Grazie. E scusa., la recensione
Per quanto le dinamiche e la storia che racconta Grazie. E scusa. siano estremamente drammatici, quello di Lisa Aschan è un film che affronta il dolore e difficili rapporti famigliari con una leggerezza a tratti commovente
La recensione di Grazie. E scusa., disponibile su Netflix dal 26 dicembre
Per quanto le dinamiche e la storia che racconta Grazie. E scusa. siano estremamente drammatiche, quello di Lisa Aschan è un film che affronta il dolore e difficili rapporti famigliari con una leggerezza a tratti commovente, grazie alla scelta di certe situazioni e alla scrittura di dialoghi che nella loro semplicità raccontano con efficacia lo strano rapporto tra queste due sorelle.

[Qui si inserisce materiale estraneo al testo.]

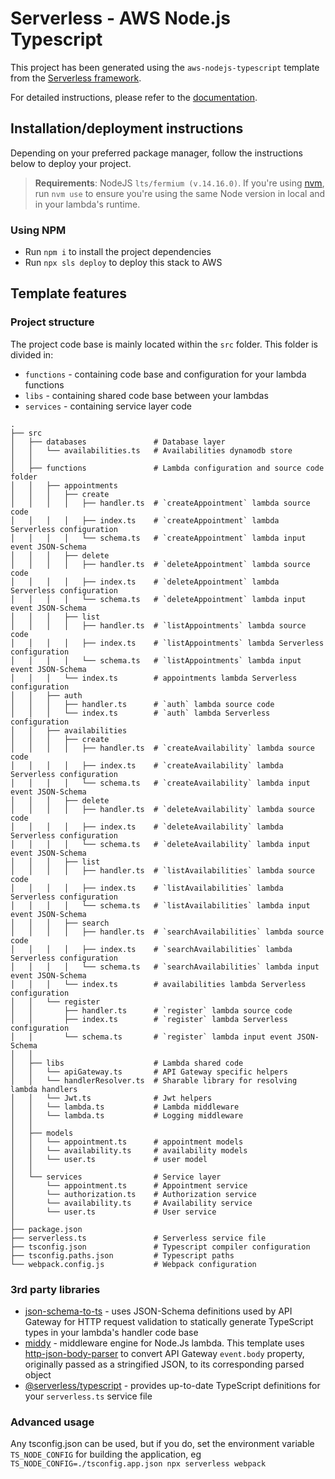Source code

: # Serverless - AWS Node.js Typescript

This project has been generated using the `aws-nodejs-typescript` template from the [Serverless framework](https://www.serverless.com/).

For detailed instructions, please refer to the [documentation](https://www.serverless.com/framework/docs/providers/aws/).

## Installation/deployment instructions

Depending on your preferred package manager, follow the instructions below to deploy your project.

> **Requirements**: NodeJS `lts/fermium (v.14.16.0)`. If you're using [nvm](https://github.com/nvm-sh/nvm), run `nvm use` to ensure you're using the same Node version in local and in your lambda's runtime.

### Using NPM

- Run `npm i` to install the project dependencies
- Run `npx sls deploy` to deploy this stack to AWS

## Template features

### Project structure

The project code base is mainly located within the `src` folder. This folder is divided in:

- `functions` - containing code base and configuration for your lambda functions
- `libs` - containing shared code base between your lambdas
- `services` - containing service layer code

```shell
.
├── src
│   ├── databases               # Database layer
│   │   └── availabilities.ts   # Availabilities dynamodb store
│   │
│   ├── functions               # Lambda configuration and source code folder
│   │   ├── appointments
│   │   │   ├── create
│   │   │   │   ├── handler.ts  # `createAppointment` lambda source code
│   │   │   │   ├── index.ts    # `createAppointment` lambda Serverless configuration
│   │   │   │   └── schema.ts   # `createAppointment` lambda input event JSON-Schema
│   │   │   ├── delete
│   │   │   │   ├── handler.ts  # `deleteAppointment` lambda source code
│   │   │   │   ├── index.ts    # `deleteAppointment` lambda Serverless configuration
│   │   │   │   └── schema.ts   # `deleteAppointment` lambda input event JSON-Schema
│   │   │   ├── list
│   │   │   │   ├── handler.ts  # `listAppointments` lambda source code
│   │   │   │   ├── index.ts    # `listAppointments` lambda Serverless configuration
│   │   │   │   └── schema.ts   # `listAppointments` lambda input event JSON-Schema
│   │   │   └── index.ts        # appointments lambda Serverless configuration
│   │   ├── auth
│   │   │   ├── handler.ts      # `auth` lambda source code
│   │   │   └── index.ts        # `auth` lambda Serverless configuration
│   │   ├── availabilities
│   │   │   ├── create
│   │   │   │   ├── handler.ts  # `createAvailability` lambda source code
│   │   │   │   ├── index.ts    # `createAvailability` lambda Serverless configuration
│   │   │   │   └── schema.ts   # `createAvailability` lambda input event JSON-Schema
│   │   │   ├── delete
│   │   │   │   ├── handler.ts  # `deleteAvailability` lambda source code
│   │   │   │   ├── index.ts    # `deleteAvailability` lambda Serverless configuration
│   │   │   │   └── schema.ts   # `deleteAvailability` lambda input event JSON-Schema
│   │   │   ├── list
│   │   │   │   ├── handler.ts  # `listAvailabilities` lambda source code
│   │   │   │   ├── index.ts    # `listAvailabilities` lambda Serverless configuration
│   │   │   │   └── schema.ts   # `listAvailabilities` lambda input event JSON-Schema
│   │   │   ├── search
│   │   │   │   ├── handler.ts  # `searchAvailabilities` lambda source code
│   │   │   │   ├── index.ts    # `searchAvailabilities` lambda Serverless configuration
│   │   │   │   └── schema.ts   # `searchAvailabilities` lambda input event JSON-Schema
│   │   │   └── index.ts        # availabilities lambda Serverless configuration
│   │   └── register
│   │       ├── handler.ts      # `register` lambda source code
│   │       ├── index.ts        # `register` lambda Serverless configuration
│   │       └── schema.ts       # `register` lambda input event JSON-Schema
│   │
│   ├── libs                    # Lambda shared code
│   │   └── apiGateway.ts       # API Gateway specific helpers
│   │   └── handlerResolver.ts  # Sharable library for resolving lambda handlers
│   │   └── Jwt.ts              # Jwt helpers
│   │   └── lambda.ts           # Lambda middleware
│   │   └── lambda.ts           # Logging middleware
│   │
│   ├── models
│   │   └── appointment.ts      # appointment models
│   │   └── availability.ts     # availability models
│   │   └── user.ts             # user model
│   │
│   └── services                # Service layer
│       └── appointment.ts      # Appointment service
│       └── authorization.ts    # Authorization service
│       └── availability.ts     # Availability service
│       └── user.ts             # User service
│
├── package.json
├── serverless.ts               # Serverless service file
├── tsconfig.json               # Typescript compiler configuration
├── tsconfig.paths.json         # Typescript paths
└── webpack.config.js           # Webpack configuration
```

### 3rd party libraries

- [json-schema-to-ts](https://github.com/ThomasAribart/json-schema-to-ts) - uses JSON-Schema definitions used by API Gateway for HTTP request validation to statically generate TypeScript types in your lambda's handler code base
- [middy](https://github.com/middyjs/middy) - middleware engine for Node.Js lambda. This template uses [http-json-body-parser](https://github.com/middyjs/middy/tree/master/packages/http-json-body-parser) to convert API Gateway `event.body` property, originally passed as a stringified JSON, to its corresponding parsed object
- [@serverless/typescript](https://github.com/serverless/typescript) - provides up-to-date TypeScript definitions for your `serverless.ts` service file

### Advanced usage

Any tsconfig.json can be used, but if you do, set the environment variable `TS_NODE_CONFIG` for building the application, eg `TS_NODE_CONFIG=./tsconfig.app.json npx serverless webpack`
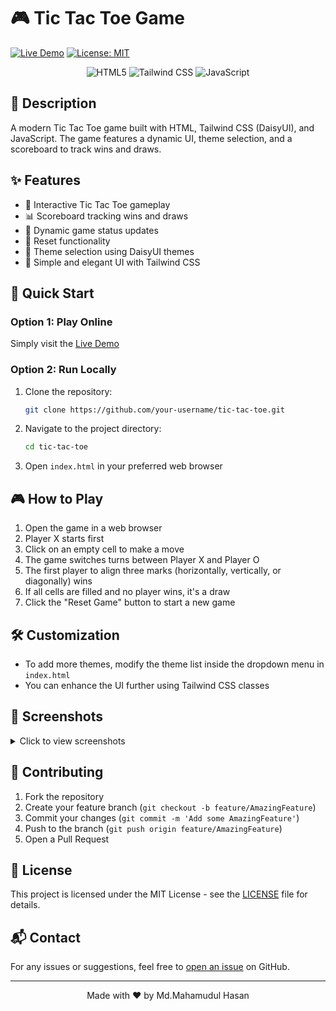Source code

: # 🎮 Tic Tac Toe Game

[![Live Demo](https://img.shields.io/badge/Live-Demo-brightgreen)](https://mhmithun.github.io/Tic-Tac-Toe-Game/)
[![License: MIT](https://img.shields.io/badge/License-MIT-yellow.svg)](https://opensource.org/licenses/MIT)

<p align="center">
	<img src="https://img.shields.io/badge/HTML5-E34F26?style=for-the-badge&logo=html5&logoColor=white" alt="HTML5"/>
	<img src="https://img.shields.io/badge/Tailwind_CSS-38B2AC?style=for-the-badge&logo=tailwind-css&logoColor=white" alt="Tailwind CSS"/>
	<img src="https://img.shields.io/badge/JavaScript-F7DF1E?style=for-the-badge&logo=javascript&logoColor=black" alt="JavaScript"/>
</p>

## 📝 Description

A modern Tic Tac Toe game built with HTML, Tailwind CSS (DaisyUI), and JavaScript. The game features a dynamic UI, theme selection, and a scoreboard to track wins and draws.

## ✨ Features

- 🎯 Interactive Tic Tac Toe gameplay
- 📊 Scoreboard tracking wins and draws
- 🔄 Dynamic game status updates
- 🔁 Reset functionality
- 🎨 Theme selection using DaisyUI themes
- 💅 Simple and elegant UI with Tailwind CSS

## 🚀 Quick Start

### Option 1: Play Online
Simply visit the [Live Demo](https://mhmithun.github.io/Tic-Tac-Toe-Game/)

### Option 2: Run Locally

1. Clone the repository:
	 ```bash
	 git clone https://github.com/your-username/tic-tac-toe.git
	 ```
2. Navigate to the project directory:
	 ```bash
	 cd tic-tac-toe
	 ```
3. Open `index.html` in your preferred web browser

## 🎮 How to Play

1. Open the game in a web browser
2. Player X starts first
3. Click on an empty cell to make a move
4. The game switches turns between Player X and Player O
5. The first player to align three marks (horizontally, vertically, or diagonally) wins
6. If all cells are filled and no player wins, it's a draw
7. Click the "Reset Game" button to start a new game

## 🛠️ Customization

- To add more themes, modify the theme list inside the dropdown menu in `index.html`
- You can enhance the UI further using Tailwind CSS classes

## 📸 Screenshots

<details>
<summary>Click to view screenshots</summary>

[Add your screenshots here]

</details>

## 🤝 Contributing

1. Fork the repository
2. Create your feature branch (`git checkout -b feature/AmazingFeature`)
3. Commit your changes (`git commit -m 'Add some AmazingFeature'`)
4. Push to the branch (`git push origin feature/AmazingFeature`)
5. Open a Pull Request

## 📄 License

This project is licensed under the MIT License - see the [LICENSE](LICENSE) file for details.

## 📬 Contact

For any issues or suggestions, feel free to [open an issue](https://github.com/your-username/tic-tac-toe/issues) on GitHub.

---

<p align="center">
	Made with ❤️ by Md.Mahamudul Hasan
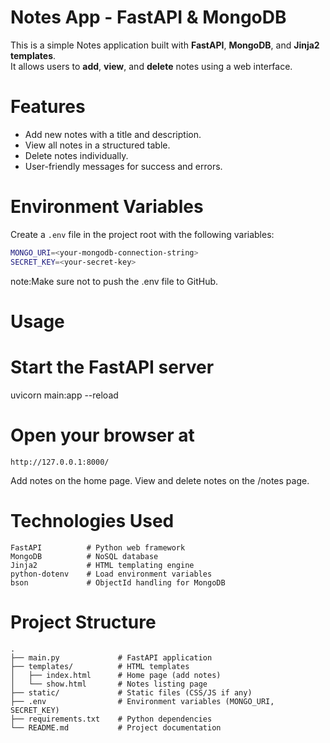 # Notes App - FastAPI & MongoDB

This is a simple Notes application built with **FastAPI**, **MongoDB**, and **Jinja2 templates**.  
It allows users to **add**, **view**, and **delete** notes using a web interface.

# Features
- Add new notes with a title and description.
- View all notes in a structured table.
- Delete notes individually.
- User-friendly messages for success and errors.

# Environment Variables
Create a `.env` file in the project root with the following variables:

```bash
MONGO_URI=<your-mongodb-connection-string>
SECRET_KEY=<your-secret-key>
```
note:Make sure not to push the .env file to GitHub.

# Usage
# Start the FastAPI server
uvicorn main:app --reload

# Open your browser at
```
http://127.0.0.1:8000/
```

Add notes on the home page.
View and delete notes on the /notes page.

# Technologies Used
```
FastAPI          # Python web framework
MongoDB          # NoSQL database
Jinja2           # HTML templating engine
python-dotenv    # Load environment variables
bson             # ObjectId handling for MongoDB
```
# Project Structure
```
.
├── main.py             # FastAPI application
├── templates/          # HTML templates
│   ├── index.html      # Home page (add notes)
│   └── show.html       # Notes listing page
├── static/             # Static files (CSS/JS if any)
├── .env                # Environment variables (MONGO_URI, SECRET_KEY)
├── requirements.txt    # Python dependencies
└── README.md           # Project documentation
```


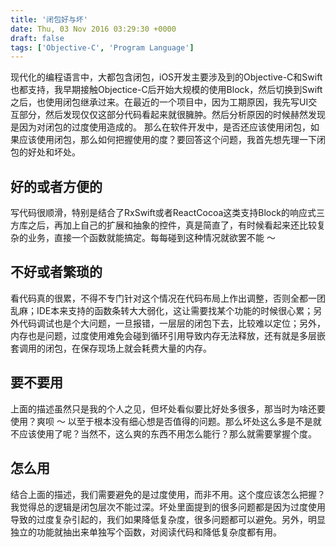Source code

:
 ```yaml
---
title: '闭包好与坏'
date: Thu, 03 Nov 2016 03:29:30 +0000
draft: false
tags: ['Objective-C', 'Program Language']
---
```


现代化的编程语言中，大都包含闭包，iOS开发主要涉及到的Objective-C和Swift也都支持，我早期接触Objectice-C后开始大规模的使用Block，然后切换到Swift之后，也使用闭包继承过来。在最近的一个项目中，因为工期原因，我先写UI交互部分，然后发现仅仅这部分代码看起来就很臃肿。然后分析原因的时候赫然发现是因为对闭包的过度使用造成的。 那么在软件开发中，是否还应该使用闭包，如果应该使用闭包，那么如何把握使用的度？要回答这个问题，我首先想先理一下闭包的好处和坏处。

好的或者方便的
-------

写代码很顺滑，特别是结合了RxSwift或者ReactCocoa这类支持Block的响应式三方库之后，再加上自己的扩展和抽象的控件，真是简直了，有时候看起来还比较复杂的业务，直接一个函数就能搞定。每每碰到这种情况就欲罢不能 ～

不好或者繁琐的
-------

看代码真的很累，不得不专门针对这个情况在代码布局上作出调整，否则全都一团乱麻；IDE本来支持的函数条转大大弱化，这让需要找某个功能的时候很心累；另外代码调试也是个大问题，一旦报错，一层层的闭包下去，比较难以定位；另外，内存也是问题，过度使用难免会碰到循环引用导致内存无法释放，还有就是多层嵌套调用的闭包，在保存现场上就会耗费大量的内存。

要不要用
----

上面的描述虽然只是我的个人之见，但坏处看似要比好处多很多，那当时为啥还要使用？爽呗 ～ 以至于根本没有细心想是否值得的问题。那么坏处这么多是不是就不应该使用了呢？当然不，这么爽的东西不用怎么能行？那么就需要掌握个度。

怎么用
---

结合上面的描述，我们需要避免的是过度使用，而非不用。这个度应该怎么把握？我觉得总的逻辑是闭包层次不能过深。坏处里面提到的很多问题都是因为过度使用导致的过度复杂引起的，我们如果降低复杂度，很多问题都可以避免。另外，明显独立的功能就抽出来单独写个函数，对阅读代码和降低复杂度都有用。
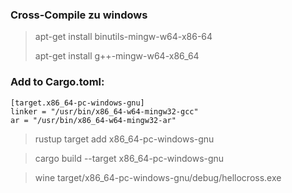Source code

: 


### Cross-Compile zu windows
> apt-get install	binutils-mingw-w64-x86-64
>
> apt-get install	g++-mingw-w64-x86_64



### Add to Cargo.toml:
```
[target.x86_64-pc-windows-gnu]
linker = "/usr/bin/x86_64-w64-mingw32-gcc"
ar = "/usr/bin/x86_64-w64-mingw32-ar"
```

> rustup target add x86_64-pc-windows-gnu


> cargo build --target x86_64-pc-windows-gnu

> wine   target/x86_64-pc-windows-gnu/debug/hellocross.exe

Per trovare la sua voce Lisa Aschan sceglie di usare un appena accennato tono comico-grottesco. A partire dall’espressione perennemente apatica di Sara - quasi priva di parola tanto trattiene quello che ha dentro -, Grazie. E scusa. non abbraccia infatti mai pienamente gli estremi di un cinema evidentemente sopra le righe (e questo è un peccato, date le potenzialità), ma trova comunque piccole suggestioni che riescono a rendere interessante una storia che sulla carta risulterebbe piuttosto banale.
La cosa tuttavia più interessante, e alla fine il messaggio più bello di Grazie. E scusa. è che Linda funge da zia/figura paterna al piccolo Elliot (che la chiama “Zio Linda”). Il suo personaggio vive momenti comici ma è invece con un’ironia molto seria che il suo arco narrativo racconta la realtà di una particolare famiglia arcobaleno, avallando la tesi per cui una famiglia è dove risiede la felicità a prescindere da ogni convenzione.
Sara e Linda ci raccontano di un passato pieno di dolore, del realismo di una tipica famiglia “spezzata” dal risentimento. Non c’è bisogno di usare paroloni eclatanti, perché la semplice presenza e uno scambio sincero riusciranno a riparare, in parte, la loro speranza.